Pink Portraits by Clare Chapman
Clare Chapman is the portrait painter stimulating a love affair between painting techniques and the color pink. Read on to learn more about these pink portraits from the artist herself:
Goethe’s poem, Heideroislein, is where both pink, the vagina and a mirror intertwines in narrative, discussing their parallels and theirs attributions to each other. “It is the thing, without being the thing, and yet the thing; an image composed in the mirror of the mind, and yet identical to the object.”
The portrait in my more recent work has become a more stylized representation of a vanity mirror. Creating the connection between the mirror instead of an actual portrait which allows the viewer to be looking inside oneself whilst the portrait looks out at you. You are in the same instance within the painting, but also outside of it.
By using a more limited palette, the paintings gain a carnivalesque aspect creating a more sinister element. In a similar way to the Feminist use of carnivalesque as appropriation of masculine sexual/gender symbolism to mock Freudian concept of penis envy and to create laughter out of masculine role-play. Pink jests at both the private and the obvious. It suggests ‘between the lines’. The motive of concealment indirectly exposing what is concealed; masquerade as a liberating force.
Using only pink turns the images into a shrine, Majestic but abhorrent.

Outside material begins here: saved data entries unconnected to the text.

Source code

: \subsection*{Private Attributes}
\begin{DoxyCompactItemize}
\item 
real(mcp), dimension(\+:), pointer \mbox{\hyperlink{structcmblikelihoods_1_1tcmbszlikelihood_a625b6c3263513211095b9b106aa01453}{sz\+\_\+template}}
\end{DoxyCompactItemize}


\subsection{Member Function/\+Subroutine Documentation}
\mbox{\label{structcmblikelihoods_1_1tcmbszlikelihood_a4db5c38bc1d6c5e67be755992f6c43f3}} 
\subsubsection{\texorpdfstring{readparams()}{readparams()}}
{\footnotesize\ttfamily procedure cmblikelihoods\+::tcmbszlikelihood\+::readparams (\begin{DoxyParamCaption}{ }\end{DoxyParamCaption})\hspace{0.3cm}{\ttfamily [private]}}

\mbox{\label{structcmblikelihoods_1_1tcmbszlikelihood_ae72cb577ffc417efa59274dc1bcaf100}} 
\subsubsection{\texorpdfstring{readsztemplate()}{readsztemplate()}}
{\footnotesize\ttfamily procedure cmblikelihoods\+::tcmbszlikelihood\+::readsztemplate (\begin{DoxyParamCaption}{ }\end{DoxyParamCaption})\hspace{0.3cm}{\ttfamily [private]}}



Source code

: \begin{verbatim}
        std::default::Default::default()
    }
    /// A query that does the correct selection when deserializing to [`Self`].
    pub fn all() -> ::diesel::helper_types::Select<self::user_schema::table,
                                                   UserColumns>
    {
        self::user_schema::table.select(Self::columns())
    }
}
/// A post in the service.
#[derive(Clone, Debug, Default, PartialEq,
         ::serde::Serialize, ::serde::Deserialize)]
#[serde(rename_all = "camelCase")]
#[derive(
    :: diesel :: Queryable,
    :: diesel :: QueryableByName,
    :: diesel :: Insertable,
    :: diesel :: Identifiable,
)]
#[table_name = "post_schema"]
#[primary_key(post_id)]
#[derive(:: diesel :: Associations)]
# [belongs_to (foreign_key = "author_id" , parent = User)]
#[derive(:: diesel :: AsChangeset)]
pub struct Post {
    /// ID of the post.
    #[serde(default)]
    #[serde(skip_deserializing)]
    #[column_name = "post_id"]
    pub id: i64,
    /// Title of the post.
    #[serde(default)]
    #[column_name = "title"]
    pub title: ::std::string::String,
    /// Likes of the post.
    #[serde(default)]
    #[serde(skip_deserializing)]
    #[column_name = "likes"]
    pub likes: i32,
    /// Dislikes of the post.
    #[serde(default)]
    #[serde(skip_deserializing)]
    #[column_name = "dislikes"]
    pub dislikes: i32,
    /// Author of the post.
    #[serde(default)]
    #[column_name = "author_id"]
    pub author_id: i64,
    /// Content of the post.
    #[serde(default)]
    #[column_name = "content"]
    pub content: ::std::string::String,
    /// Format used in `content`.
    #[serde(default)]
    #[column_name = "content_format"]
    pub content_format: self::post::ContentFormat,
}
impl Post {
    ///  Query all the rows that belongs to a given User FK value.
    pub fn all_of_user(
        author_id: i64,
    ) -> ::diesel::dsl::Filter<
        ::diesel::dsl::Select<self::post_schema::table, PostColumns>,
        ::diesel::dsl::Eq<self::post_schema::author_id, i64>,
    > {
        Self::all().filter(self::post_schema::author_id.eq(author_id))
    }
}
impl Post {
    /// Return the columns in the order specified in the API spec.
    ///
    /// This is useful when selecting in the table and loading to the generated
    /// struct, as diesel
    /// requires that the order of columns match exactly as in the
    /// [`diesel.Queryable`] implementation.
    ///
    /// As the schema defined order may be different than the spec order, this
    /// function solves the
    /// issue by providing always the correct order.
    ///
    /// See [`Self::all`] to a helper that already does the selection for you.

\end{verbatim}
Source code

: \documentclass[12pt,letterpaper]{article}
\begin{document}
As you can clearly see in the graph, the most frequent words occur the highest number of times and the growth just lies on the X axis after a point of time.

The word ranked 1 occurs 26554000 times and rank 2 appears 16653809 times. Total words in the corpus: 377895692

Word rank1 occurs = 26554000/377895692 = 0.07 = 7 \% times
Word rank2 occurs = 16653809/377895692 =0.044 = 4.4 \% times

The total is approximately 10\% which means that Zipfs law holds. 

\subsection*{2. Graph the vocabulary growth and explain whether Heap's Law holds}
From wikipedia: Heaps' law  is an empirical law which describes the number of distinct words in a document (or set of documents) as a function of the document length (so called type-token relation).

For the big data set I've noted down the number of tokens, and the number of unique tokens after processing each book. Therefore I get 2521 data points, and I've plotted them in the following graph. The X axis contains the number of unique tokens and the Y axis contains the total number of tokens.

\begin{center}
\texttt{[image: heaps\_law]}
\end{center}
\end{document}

The ‘sickly sweet’. Pink is often seen as Vulgar or kitschy, it is one of the most vehemently rejected colours all of which only underscores its unusual biologically based effectiveness.
I’m pushing the paintings so that I have to question whether it’s even a portrait anymore. I plan the outline of the face and then it becomes irrelevant, the hair is important but the excess and the swirls even turn into clouds, to baroque decoration, no longer representing hair. I’m starting to learn that the work is becoming more about my love of paint, than the portrait itself. I want to paint something beautiful but also abhorrent. Something you want to touch but also don’t want to look at.
The melting and dripping paint creates an element of losing one’s mask, “letting the mask slip”. The everyday face that one wears to hide their true feelings. It not only shows the mask slipping but also becomes a mask of its own creation. Showing that one is never truly one self in front of others. The creation of ‘self’ relates to many factors.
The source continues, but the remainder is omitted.